Mas, você recorda do que disse no segundo parágrafo? Italiano não suporta essa ideia, mas sabe do perigo de estar na rua, em grupo andando pelas ruas onde o perigo espreita. Não um perigo de morte imediata, mas temido de qualquer maneira. Só que, o que você faz quando está isolado nessa situação? Se resigna no seu canto remoendo a saudade… ou abre a janela pra gritar ao mundo que não perdeu a esperança?

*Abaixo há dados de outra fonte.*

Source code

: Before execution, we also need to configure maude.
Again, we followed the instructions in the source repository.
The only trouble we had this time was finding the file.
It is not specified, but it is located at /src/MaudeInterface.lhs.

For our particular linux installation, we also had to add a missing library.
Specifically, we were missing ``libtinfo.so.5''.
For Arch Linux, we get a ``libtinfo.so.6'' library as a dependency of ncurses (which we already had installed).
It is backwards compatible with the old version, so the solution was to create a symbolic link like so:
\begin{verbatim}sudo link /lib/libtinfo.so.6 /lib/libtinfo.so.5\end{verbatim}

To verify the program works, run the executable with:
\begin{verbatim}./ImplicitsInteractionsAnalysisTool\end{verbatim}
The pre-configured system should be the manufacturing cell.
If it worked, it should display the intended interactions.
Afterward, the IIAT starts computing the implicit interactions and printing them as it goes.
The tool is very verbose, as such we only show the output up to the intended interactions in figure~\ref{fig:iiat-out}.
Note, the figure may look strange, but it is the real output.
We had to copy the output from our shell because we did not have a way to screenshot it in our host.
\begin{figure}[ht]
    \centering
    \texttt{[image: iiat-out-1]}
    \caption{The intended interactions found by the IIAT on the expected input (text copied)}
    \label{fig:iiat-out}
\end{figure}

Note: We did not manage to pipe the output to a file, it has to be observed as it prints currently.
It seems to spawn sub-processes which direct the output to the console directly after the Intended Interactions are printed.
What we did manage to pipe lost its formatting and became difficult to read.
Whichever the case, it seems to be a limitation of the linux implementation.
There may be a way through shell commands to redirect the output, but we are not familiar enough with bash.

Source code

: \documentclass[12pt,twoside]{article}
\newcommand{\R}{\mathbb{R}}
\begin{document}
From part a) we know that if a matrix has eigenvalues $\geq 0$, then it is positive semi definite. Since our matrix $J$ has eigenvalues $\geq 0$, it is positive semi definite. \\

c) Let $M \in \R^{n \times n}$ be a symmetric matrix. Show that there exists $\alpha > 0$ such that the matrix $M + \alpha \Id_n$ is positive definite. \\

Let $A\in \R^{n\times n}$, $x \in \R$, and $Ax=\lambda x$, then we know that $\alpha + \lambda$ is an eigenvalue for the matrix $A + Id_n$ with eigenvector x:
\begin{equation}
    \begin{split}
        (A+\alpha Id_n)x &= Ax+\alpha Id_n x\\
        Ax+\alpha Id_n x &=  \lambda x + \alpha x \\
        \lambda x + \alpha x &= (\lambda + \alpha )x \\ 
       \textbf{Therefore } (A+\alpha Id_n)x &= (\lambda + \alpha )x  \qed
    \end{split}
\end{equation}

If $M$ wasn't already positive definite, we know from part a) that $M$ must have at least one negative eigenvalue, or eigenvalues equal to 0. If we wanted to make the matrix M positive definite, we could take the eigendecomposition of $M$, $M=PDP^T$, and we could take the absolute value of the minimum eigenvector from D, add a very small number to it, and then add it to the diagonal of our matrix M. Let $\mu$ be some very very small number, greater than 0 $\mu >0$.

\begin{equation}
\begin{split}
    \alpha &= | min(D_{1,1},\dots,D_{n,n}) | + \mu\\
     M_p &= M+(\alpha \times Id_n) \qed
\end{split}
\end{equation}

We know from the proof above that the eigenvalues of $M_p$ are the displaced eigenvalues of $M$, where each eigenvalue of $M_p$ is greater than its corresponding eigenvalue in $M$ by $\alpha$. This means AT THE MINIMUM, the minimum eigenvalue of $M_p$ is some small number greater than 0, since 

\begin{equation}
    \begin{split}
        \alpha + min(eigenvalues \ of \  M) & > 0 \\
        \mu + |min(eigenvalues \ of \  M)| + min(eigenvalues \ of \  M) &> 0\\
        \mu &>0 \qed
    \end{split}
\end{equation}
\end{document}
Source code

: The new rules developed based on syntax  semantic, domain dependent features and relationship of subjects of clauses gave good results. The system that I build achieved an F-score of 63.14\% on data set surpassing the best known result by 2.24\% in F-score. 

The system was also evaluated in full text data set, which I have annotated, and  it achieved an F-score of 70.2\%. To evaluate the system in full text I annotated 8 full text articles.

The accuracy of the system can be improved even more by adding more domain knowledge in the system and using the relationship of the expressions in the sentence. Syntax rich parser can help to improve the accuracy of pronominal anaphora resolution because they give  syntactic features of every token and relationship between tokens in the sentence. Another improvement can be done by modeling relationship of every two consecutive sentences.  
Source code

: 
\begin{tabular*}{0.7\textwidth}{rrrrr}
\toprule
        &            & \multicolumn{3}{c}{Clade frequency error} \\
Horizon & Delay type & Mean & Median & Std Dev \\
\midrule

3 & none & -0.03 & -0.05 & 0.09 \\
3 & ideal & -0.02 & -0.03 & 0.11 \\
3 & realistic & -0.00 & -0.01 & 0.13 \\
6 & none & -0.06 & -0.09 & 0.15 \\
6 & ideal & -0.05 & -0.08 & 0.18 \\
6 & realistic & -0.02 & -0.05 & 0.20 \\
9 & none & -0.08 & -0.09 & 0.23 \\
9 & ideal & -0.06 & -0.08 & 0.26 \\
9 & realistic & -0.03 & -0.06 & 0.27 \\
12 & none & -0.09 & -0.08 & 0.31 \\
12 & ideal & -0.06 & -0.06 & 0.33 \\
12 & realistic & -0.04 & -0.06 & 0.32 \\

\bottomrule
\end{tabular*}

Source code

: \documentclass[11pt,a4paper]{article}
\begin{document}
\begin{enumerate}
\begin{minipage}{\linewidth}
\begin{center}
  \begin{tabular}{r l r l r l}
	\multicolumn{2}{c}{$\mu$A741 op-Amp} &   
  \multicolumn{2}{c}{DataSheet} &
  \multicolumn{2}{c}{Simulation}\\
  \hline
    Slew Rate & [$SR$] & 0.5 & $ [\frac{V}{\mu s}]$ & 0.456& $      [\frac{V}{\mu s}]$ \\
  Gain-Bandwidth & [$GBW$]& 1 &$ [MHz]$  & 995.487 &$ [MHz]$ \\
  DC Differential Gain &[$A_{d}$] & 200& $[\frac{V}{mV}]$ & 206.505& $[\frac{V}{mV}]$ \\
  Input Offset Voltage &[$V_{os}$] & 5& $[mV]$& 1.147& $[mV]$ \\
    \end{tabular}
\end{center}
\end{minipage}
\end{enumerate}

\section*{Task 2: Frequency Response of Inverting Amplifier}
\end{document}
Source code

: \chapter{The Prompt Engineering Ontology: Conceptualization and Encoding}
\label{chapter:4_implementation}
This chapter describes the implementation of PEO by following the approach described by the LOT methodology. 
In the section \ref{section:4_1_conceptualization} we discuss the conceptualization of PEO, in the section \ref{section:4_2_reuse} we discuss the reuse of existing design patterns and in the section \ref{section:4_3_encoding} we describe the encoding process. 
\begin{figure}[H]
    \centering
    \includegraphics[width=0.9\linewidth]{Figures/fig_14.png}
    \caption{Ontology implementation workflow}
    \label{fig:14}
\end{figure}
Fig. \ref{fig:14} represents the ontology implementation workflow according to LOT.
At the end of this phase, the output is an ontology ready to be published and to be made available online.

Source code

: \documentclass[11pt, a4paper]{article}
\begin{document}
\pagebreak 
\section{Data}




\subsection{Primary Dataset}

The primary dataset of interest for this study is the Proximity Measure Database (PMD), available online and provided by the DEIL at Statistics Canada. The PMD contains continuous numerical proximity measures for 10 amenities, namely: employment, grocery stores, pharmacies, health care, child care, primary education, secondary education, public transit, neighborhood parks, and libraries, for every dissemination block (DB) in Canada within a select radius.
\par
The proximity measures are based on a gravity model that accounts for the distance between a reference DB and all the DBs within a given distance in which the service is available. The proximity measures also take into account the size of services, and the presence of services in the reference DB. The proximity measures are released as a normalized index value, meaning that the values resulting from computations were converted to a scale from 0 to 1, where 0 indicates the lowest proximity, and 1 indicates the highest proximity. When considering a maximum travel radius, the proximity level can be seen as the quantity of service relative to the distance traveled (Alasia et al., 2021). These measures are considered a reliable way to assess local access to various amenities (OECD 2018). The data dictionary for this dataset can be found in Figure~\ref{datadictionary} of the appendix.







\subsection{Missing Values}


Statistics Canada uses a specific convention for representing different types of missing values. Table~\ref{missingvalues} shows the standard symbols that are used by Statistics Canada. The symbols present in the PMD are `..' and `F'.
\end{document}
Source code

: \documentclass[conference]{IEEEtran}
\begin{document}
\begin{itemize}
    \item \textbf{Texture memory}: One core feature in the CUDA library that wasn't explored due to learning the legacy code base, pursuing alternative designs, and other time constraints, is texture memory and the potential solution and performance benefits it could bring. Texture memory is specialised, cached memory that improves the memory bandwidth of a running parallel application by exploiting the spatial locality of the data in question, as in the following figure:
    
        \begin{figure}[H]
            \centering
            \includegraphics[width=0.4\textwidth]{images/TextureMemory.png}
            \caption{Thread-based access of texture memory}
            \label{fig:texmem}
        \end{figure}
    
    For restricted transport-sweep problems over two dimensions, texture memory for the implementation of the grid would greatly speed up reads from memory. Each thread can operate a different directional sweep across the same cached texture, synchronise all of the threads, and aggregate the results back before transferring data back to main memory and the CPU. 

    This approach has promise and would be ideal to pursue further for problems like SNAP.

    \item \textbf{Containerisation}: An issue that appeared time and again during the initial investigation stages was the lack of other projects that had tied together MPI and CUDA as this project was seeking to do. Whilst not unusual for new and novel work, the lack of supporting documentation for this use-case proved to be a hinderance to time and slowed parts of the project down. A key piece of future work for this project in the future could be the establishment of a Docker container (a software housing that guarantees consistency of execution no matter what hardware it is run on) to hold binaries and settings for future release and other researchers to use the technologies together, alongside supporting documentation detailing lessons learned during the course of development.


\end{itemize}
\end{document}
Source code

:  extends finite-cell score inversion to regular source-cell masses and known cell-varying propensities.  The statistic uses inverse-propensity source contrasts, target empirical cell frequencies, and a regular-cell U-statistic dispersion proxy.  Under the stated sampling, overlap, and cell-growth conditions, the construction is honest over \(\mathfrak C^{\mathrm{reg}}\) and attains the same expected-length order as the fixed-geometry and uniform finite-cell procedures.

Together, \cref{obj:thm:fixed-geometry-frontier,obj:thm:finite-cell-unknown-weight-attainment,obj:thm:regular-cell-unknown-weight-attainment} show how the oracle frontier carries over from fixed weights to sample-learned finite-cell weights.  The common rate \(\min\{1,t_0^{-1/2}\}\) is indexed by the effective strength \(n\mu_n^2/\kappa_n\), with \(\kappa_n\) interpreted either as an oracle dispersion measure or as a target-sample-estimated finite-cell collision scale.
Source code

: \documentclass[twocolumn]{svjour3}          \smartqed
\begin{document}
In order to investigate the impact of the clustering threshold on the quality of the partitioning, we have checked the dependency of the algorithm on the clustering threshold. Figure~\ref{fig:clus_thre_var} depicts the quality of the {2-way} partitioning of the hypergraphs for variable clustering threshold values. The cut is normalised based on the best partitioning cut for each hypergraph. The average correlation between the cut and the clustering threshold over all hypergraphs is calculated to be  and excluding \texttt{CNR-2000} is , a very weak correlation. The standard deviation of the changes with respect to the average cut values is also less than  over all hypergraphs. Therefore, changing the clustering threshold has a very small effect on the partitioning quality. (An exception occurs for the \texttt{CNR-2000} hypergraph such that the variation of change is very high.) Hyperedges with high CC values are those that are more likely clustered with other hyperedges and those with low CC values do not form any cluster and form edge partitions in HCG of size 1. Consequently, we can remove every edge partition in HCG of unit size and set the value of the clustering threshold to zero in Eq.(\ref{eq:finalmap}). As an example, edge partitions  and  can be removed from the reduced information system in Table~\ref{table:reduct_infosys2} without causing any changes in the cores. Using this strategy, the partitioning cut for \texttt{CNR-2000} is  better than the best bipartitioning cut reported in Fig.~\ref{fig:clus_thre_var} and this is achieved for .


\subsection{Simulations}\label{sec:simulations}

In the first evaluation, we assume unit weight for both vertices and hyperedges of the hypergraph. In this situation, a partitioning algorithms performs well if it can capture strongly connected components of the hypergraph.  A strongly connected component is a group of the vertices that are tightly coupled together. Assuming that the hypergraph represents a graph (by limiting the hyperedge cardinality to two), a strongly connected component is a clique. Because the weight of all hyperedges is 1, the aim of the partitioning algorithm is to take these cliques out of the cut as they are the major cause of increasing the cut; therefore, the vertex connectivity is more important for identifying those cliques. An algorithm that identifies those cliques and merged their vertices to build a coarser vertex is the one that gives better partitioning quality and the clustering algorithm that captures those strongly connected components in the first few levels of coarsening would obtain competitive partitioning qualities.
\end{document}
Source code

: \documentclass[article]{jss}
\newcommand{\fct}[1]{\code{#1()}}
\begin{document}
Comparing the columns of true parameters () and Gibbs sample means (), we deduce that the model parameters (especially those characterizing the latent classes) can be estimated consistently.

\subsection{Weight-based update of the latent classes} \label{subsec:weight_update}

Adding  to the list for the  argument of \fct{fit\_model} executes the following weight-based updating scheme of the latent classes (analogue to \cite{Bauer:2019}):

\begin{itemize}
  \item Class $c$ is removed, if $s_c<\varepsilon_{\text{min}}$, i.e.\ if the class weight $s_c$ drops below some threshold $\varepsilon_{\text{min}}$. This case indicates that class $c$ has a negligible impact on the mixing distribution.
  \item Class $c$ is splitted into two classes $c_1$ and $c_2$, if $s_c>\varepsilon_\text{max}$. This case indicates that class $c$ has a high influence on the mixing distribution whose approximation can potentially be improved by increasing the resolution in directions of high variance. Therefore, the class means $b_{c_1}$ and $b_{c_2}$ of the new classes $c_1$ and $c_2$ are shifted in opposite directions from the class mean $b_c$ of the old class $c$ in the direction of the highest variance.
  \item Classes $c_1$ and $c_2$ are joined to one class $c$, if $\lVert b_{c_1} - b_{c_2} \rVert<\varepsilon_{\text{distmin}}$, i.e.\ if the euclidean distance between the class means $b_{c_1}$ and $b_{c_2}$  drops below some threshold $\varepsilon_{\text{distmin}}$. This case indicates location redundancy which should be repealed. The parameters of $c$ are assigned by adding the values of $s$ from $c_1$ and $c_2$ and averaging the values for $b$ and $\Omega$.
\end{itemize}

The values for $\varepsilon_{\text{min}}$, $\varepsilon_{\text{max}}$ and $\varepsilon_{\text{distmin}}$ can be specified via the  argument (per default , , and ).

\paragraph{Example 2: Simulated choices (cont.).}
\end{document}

De repente, as janelas italianas abriram, e delas não saiu amargura e medo, mas música, muita música. Tinha de tudo, de óperas e clássicos a bandas de Rock rasgando o vento e levando alegria as ruas vazias. Os mais inspirados, colocaram la tricolori nas suas varandas e cantavam exaltados o hino italiano, como uma espécie de alento e esperança brotada de janelas e sacadas de condomínios e prédios simples.
E eu digo, se em algum momento a Itália pareceu subjugada, ela sempre achou força entre seus cidadãos para inspirar o mundo. Nas suas poesias, no seu esporte, na sua arte e nas suas histórias fantásticas. Não é desta vez que nós veremos a terra da bota de joelhos, ela nos deu uma lição de como um vírus semelhante a gripe e que pode ser curado e prevenido não nos pode tirar o sorriso e a vida que ainda nos cerca, apesar de todos os pesares de intolerância e ignorância do mundo.
É preciso pensar positivo, agir contra o vírus, mas sem perder o sorriso. Cumprimentar de longe, mas sem perder a inspiração e a alegria comum dos seres humanos que, mesmo abaixo das incompreensões, do medo e das superficialidades, fazem o dia ficar mais leve. É passageiro, vai passar, com cada um fazendo o seu sem esquecer de sorrir e inspirar quem está do lado.
Como as grandes lendas dos deuses romanos da antiguidade, eis os italianos dando outra lição de como não perder a inspiração diante das adversidades. E para nós, não é preciso uma sacada para cantar. Basta abrir o coração e deixar a inspiração e a autenticidade do ser correr solta para cada um que estiver com o semblante de temor. Tudo vai passar e o resto, ah… o resto é literatura.
Enquanto isso, façam música, italianos! Siamo tutti con te, amici!